7. Drain the pasta and transfer to a warmed serving dish. Drizzle with a little oil and toss well.
8. Remove and discard the bay leaf from the sauce, then pour the sauce over the pasta and toss again. Serve immediately with grated Parmesan.
A Recipe From Brent Johnson: Crockpot Carnitas
5 pounds pork shoulder
(pork butt), skinless, bone-in (4 pounds without bone)
1 onion, chopped
1 jalapeño,
deseeded, chopped
2 1/2 teaspoons salt
1 teaspoon black pepper
4 cloves garlic, minced
2 oranges, juice only (or sub
with 3/4 cup fresh orange juice)
1/2 can chipotle en adobo
Rub
1 tablespoon dried oregano
2 teaspoons ground cumin
1 tablespoon olive oil
1. Rinse and dry the pork shoulder, rub in salt (liberally) and pepper.

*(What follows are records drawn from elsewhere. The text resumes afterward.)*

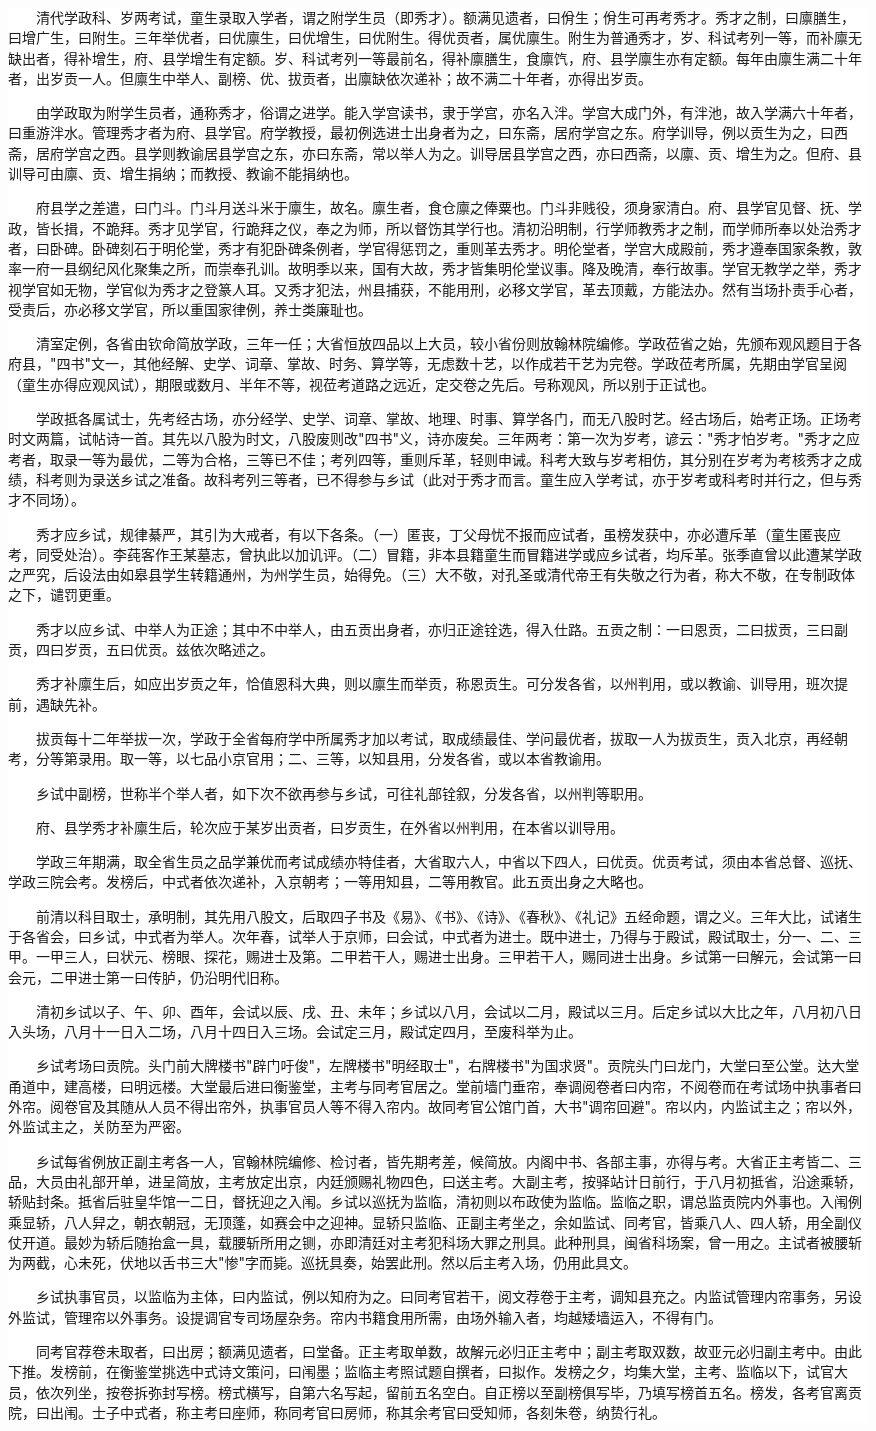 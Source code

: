 　　清代学政科、岁两考试，童生录取入学者，谓之附学生员（即秀才）。额满见遗者，曰佾生；佾生可再考秀才。秀才之制，曰廪膳生，曰增广生，曰附生。三年举优者，曰优廪生，曰优增生，曰优附生。得优贡者，属优廪生。附生为普通秀才，岁、科试考列一等，而补廪无缺出者，得补增生，府、县学增生有定额。岁、科试考列一等最前名，得补廪膳生，食廪饩，府、县学廪生亦有定额。每年由廪生满二十年者，出岁贡一人。但廪生中举人、副榜、优、拔贡者，出廪缺依次递补；故不满二十年者，亦得出岁贡。 

　　由学政取为附学生员者，通称秀才，俗谓之进学。能入学宫读书，隶于学宫，亦名入泮。学宫大成门外，有泮池，故入学满六十年者，曰重游泮水。管理秀才者为府、县学官。府学教授，最初例选进士出身者为之，曰东斋，居府学宫之东。府学训导，例以贡生为之，曰西斋，居府学宫之西。县学则教谕居县学宫之东，亦曰东斋，常以举人为之。训导居县学宫之西，亦曰西斋，以廪、贡、增生为之。但府、县训导可由廪、贡、增生捐纳；而教授、教谕不能捐纳也。 

　　府县学之差遣，曰门斗。门斗月送斗米于廪生，故名。廪生者，食仓廪之俸粟也。门斗非贱役，须身家清白。府、县学官见督、抚、学政，皆长揖，不跪拜。秀才见学官，行跪拜之仪，奉之为师，所以督饬其学行也。清初沿明制，行学师教秀才之制，而学师所奉以处治秀才者，曰卧碑。卧碑刻石于明伦堂，秀才有犯卧碑条例者，学官得惩罚之，重则革去秀才。明伦堂者，学宫大成殿前，秀才遵奉国家条教，敦率一府一县纲纪风化聚集之所，而崇奉孔训。故明季以来，国有大故，秀才皆集明伦堂议事。降及晚清，奉行故事。学官无教学之举，秀才视学官如无物，学官似为秀才之登篆人耳。又秀才犯法，州县捕获，不能用刑，必移文学官，革去顶戴，方能法办。然有当场扑责手心者，受责后，亦必移文学官，所以重国家律例，养士类廉耻也。 

　　清室定例，各省由钦命简放学政，三年一任；大省恒放四品以上大员，较小省份则放翰林院编修。学政莅省之始，先颁布观风题目于各府县，"四书"文一，其他经解、史学、词章、掌故、时务、算学等，无虑数十艺，以作成若干艺为完卷。学政莅考所属，先期由学官呈阅（童生亦得应观风试），期限或数月、半年不等，视莅考道路之远近，定交卷之先后。号称观风，所以别于正试也。 

　　学政抵各属试士，先考经古场，亦分经学、史学、词章、掌故、地理、时事、算学各门，而无八股时艺。经古场后，始考正场。正场考时文两篇，试帖诗一首。其先以八股为时文，八股废则改"四书"义，诗亦废矣。三年两考：第一次为岁考，谚云："秀才怕岁考。"秀才之应考者，取录一等为最优，二等为合格，三等已不佳；考列四等，重则斥革，轻则申诫。科考大致与岁考相仿，其分别在岁考为考核秀才之成绩，科考则为录送乡试之准备。故科考列三等者，已不得参与乡试（此对于秀才而言。童生应入学考试，亦于岁考或科考时并行之，但与秀才不同场）。 

　　秀才应乡试，规律綦严，其引为大戒者，有以下各条。（一）匿丧，丁父母忧不报而应试者，虽榜发获中，亦必遭斥革（童生匿丧应考，同受处治）。李莼客作王某墓志，曾执此以加讥评。（二）冒籍，非本县籍童生而冒籍进学或应乡试者，均斥革。张季直曾以此遭某学政之严究，后设法由如皋县学生转籍通州，为州学生员，始得免。（三）大不敬，对孔圣或清代帝王有失敬之行为者，称大不敬，在专制政体之下，谴罚更重。 

　　秀才以应乡试、中举人为正途；其中不中举人，由五贡出身者，亦归正途铨选，得入仕路。五贡之制：一曰恩贡，二曰拔贡，三曰副贡，四曰岁贡，五曰优贡。兹依次略述之。 

　　秀才补廪生后，如应出岁贡之年，恰值恩科大典，则以廪生而举贡，称恩贡生。可分发各省，以州判用，或以教谕、训导用，班次提前，遇缺先补。 

　　拔贡每十二年举拔一次，学政于全省每府学中所属秀才加以考试，取成绩最佳、学问最优者，拔取一人为拔贡生，贡入北京，再经朝考，分等第录用。取一等，以七品小京官用；二、三等，以知县用，分发各省，或以本省教谕用。 

　　乡试中副榜，世称半个举人者，如下次不欲再参与乡试，可往礼部铨叙，分发各省，以州判等职用。 

　　府、县学秀才补廪生后，轮次应于某岁出贡者，曰岁贡生，在外省以州判用，在本省以训导用。 

　　学政三年期满，取全省生员之品学兼优而考试成绩亦特佳者，大省取六人，中省以下四人，曰优贡。优贡考试，须由本省总督、巡抚、学政三院会考。发榜后，中式者依次递补，入京朝考；一等用知县，二等用教官。此五贡出身之大略也。 

　　前清以科目取士，承明制，其先用八股文，后取四子书及《易》、《书》、《诗》、《春秋》、《礼记》五经命题，谓之义。三年大比，试诸生于各省会，曰乡试，中式者为举人。次年春，试举人于京师，曰会试，中式者为进士。既中进士，乃得与于殿试，殿试取士，分一、二、三甲。一甲三人，曰状元、榜眼、探花，赐进士及第。二甲若干人，赐进士出身。三甲若干人，赐同进士出身。乡试第一曰解元，会试第一曰会元，二甲进士第一曰传胪，仍沿明代旧称。 

　　清初乡试以子、午、卯、酉年，会试以辰、戌、丑、未年；乡试以八月，会试以二月，殿试以三月。后定乡试以大比之年，八月初八日入头场，八月十一日入二场，八月十四日入三场。会试定三月，殿试定四月，至废科举为止。 

　　乡试考场曰贡院。头门前大牌楼书"辟门吁俊"，左牌楼书"明经取士"，右牌楼书"为国求贤"。贡院头门曰龙门，大堂曰至公堂。达大堂甬道中，建高楼，曰明远楼。大堂最后进曰衡鉴堂，主考与同考官居之。堂前墙门垂帘，奉调阅卷者曰内帘，不阅卷而在考试场中执事者曰外帘。阅卷官及其随从人员不得出帘外，执事官员人等不得入帘内。故同考官公馆门首，大书"调帘回避"。帘以内，内监试主之；帘以外，外监试主之，关防至为严密。 

　　乡试每省例放正副主考各一人，官翰林院编修、检讨者，皆先期考差，候简放。内阁中书、各部主事，亦得与考。大省正主考皆二、三品，大员由礼部开单，进呈简放，主考放定出京，内廷颁赐礼物四色，曰送主考。大副主考，按驿站计日前行，于八月初抵省，沿途乘轿，轿贴封条。抵省后驻皇华馆一二日，督抚迎之入闱。乡试以巡抚为监临，清初则以布政使为监临。监临之职，谓总监贡院内外事也。入闱例乘显轿，八人舁之，朝衣朝冠，无顶蓬，如赛会中之迎神。显轿只监临、正副主考坐之，余如监试、同考官，皆乘八人、四人轿，用全副仪仗开道。最妙为轿后随抬盒一具，载腰斩所用之铡，亦即清廷对主考犯科场大罪之刑具。此种刑具，闽省科场案，曾一用之。主试者被腰斩为两截，心未死，伏地以舌书三大"惨"字而毙。巡抚具奏，始罢此刑。然以后主考入场，仍用此具文。 

　　乡试执事官员，以监临为主体，曰内监试，例以知府为之。曰同考官若干，阅文荐卷于主考，调知县充之。内监试管理内帘事务，另设外监试，管理帘以外事务。设提调官专司场屋杂务。帘内书籍食用所需，由场外输入者，均越矮墙运入，不得有门。 

　　同考官荐卷未取者，曰出房；额满见遗者，曰堂备。正主考取单数，故解元必归正主考中；副主考取双数，故亚元必归副主考中。由此下推。发榜前，在衡鉴堂挑选中式诗文策问，曰闱墨；监临主考照试题自撰者，曰拟作。发榜之夕，均集大堂，主考、监临以下，试官大员，依次列坐，按卷拆弥封写榜。榜式横写，自第六名写起，留前五名空白。自正榜以至副榜俱写毕，乃填写榜首五名。榜发，各考官离贡院，曰出闱。士子中式者，称主考曰座师，称同考官曰房师，称其余考官曰受知师，各刻朱卷，纳贽行礼。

2. Combine the rub ingredients, then rub all over the pork.
3. Place the pork in a slow cooker (fat cap up).
4. Spread chipotle en adobo on top, top with the onion, jalapeño, minced garlic (don't worry about spreading it) and squeeze over the juice of the orange.
5. Cook on high for 6 hours and then low for 2 hours. The meat should be tender and falling off the bone. Remove from the slow cooker and let cool slightly. Then shred the pork using two forks.
6. Skim off the fat from the juices remaining in the slow cooker and discard the fat. If you are left with a lot more than 1 1/2 to 2 cups of juice, reduce it (either in the slow cooker on the sauté setting with the lid off or in a saucepan). The liquid will be salty; it is the seasoning for the pork. Set aside.
To serve:
1. Heat 1 tablespoon of oil in a large nonstick pan over high heat. Place shredded pork into the pan; drizzle over some juices. Wait until the juices evaporate and the bottom side is golden brown and crusty. Turn and just briefly sear the other side — you don't want to make it brown all over because then it's too crispy. You’d want tender, juicy bits.
2. Remove pork from skillet. Drizzle over more juices and serve immediately.